We have deregulated agriculture. We’ve removed tariffs. We’ve opened up our economy. We’ve shown a great preparedness to welcome foreign investment in our industry and that has turned Australian farmers into some of the most innovative and least subsidised in the world. And I think it’s that kind of leadership and innovation that will continue to stand us in good stead. And look, I’ve got no doubt that we will make the right decisions and there will be a lot of debate and there’ll be a lot of agonising and that’s agriculture for you, and that’s also what I love about agriculture is that it does have a lot of people who are very passionate and care a lot. But we usually make the right decisions and I have no doubt that we will this time round as well.
SB: Alison, a moment ago you talked about the potential to improve agricultural productivity and outlined a series of things that could be done. Why hasn’t that happened yet? And what are the obstacles to lifting productivity?
AW: Well look, I think if we step back and look over a period of, say, 40 years, we have grown productivity quite significantly in this country. The last 10 years is really where it’s flattened out and we’ve had a couple of droughts in there, so it hasn’t been a really straightforward 10 years to analyse, but we have taken big-step changes over a period of 40 years or so. We’ve pretty much close to doubled yield over that period, so that’s come because we’ve brought new varieties in, better farming techniques, no till, use of fertiliser, more science and so forth. So I think in the last 10 years there have been some special circumstances, which have been part of the problem, but also we haven’t yet fully confronted the wave of farm succession that will happen over the next 10 years.
As older farmers sell their holdings, I think that will encourage a wave of consolidation that will also assist better practice and better farming techniques on larger scale enterprises. More professionally run, if you like. So I think there’s another opportunity there as well. And there is a lot of good work going on around advanced breeding and GMOs and I think we’ll see the benefit of those probably not in the next five years, but certainly towards the end of the next decade we will start to see productivity improvements from those technologies as well.

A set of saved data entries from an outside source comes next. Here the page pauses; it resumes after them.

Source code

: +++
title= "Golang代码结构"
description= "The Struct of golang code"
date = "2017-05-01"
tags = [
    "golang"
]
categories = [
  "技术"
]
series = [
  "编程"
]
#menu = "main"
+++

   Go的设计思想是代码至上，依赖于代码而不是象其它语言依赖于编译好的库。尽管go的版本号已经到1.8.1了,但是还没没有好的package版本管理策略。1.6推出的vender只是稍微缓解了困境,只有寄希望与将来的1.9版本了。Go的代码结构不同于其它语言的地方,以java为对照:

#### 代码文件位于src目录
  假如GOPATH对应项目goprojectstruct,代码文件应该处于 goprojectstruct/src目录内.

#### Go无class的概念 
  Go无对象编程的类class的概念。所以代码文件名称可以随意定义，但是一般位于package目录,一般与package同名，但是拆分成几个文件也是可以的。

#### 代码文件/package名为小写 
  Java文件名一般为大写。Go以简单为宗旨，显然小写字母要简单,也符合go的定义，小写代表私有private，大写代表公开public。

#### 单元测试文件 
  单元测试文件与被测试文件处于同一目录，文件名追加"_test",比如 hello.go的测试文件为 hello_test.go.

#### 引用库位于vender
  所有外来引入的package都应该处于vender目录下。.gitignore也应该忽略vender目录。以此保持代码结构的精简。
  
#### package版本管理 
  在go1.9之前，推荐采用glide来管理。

AK: Alison, do you know what your future holds personally? Has ADM offered you a job?
AW: Look, I’m not focussed on that at the moment. I’m really focussed on making sure we do a great job with the exciting set of initiatives that we have in front of us, and which ADM are very, very keen through this period to see us continue to implement. I’m spending a lot of time out and about at each of our businesses and I’m really enjoying working with them to make sure we deliver this financial year with a good strong finish and that we’re setting this business up for success for the long term.
AK: I’m sure that’s true, but have they offered you a job?
AW: Look, like I say, I just haven’t really thought about it at all, Alan. At the moment the regulatory approvals are going to take some time and I’m very committed to making sure that we see through this critical next period for the business as well as we possibly can.
AK: So, you’d rather not answer the question, is that what you’re saying? Have they…?
AW: I’m saying, I’ve got a job to do and a board that are expecting me to do an outstanding job handing this company over in great shape and that’s my absolute focus for now.
AK: Ok. I think we’re done.
AK: Thank you very much, Alison.
AW: Thanks very much Stephen, Alan and Robert.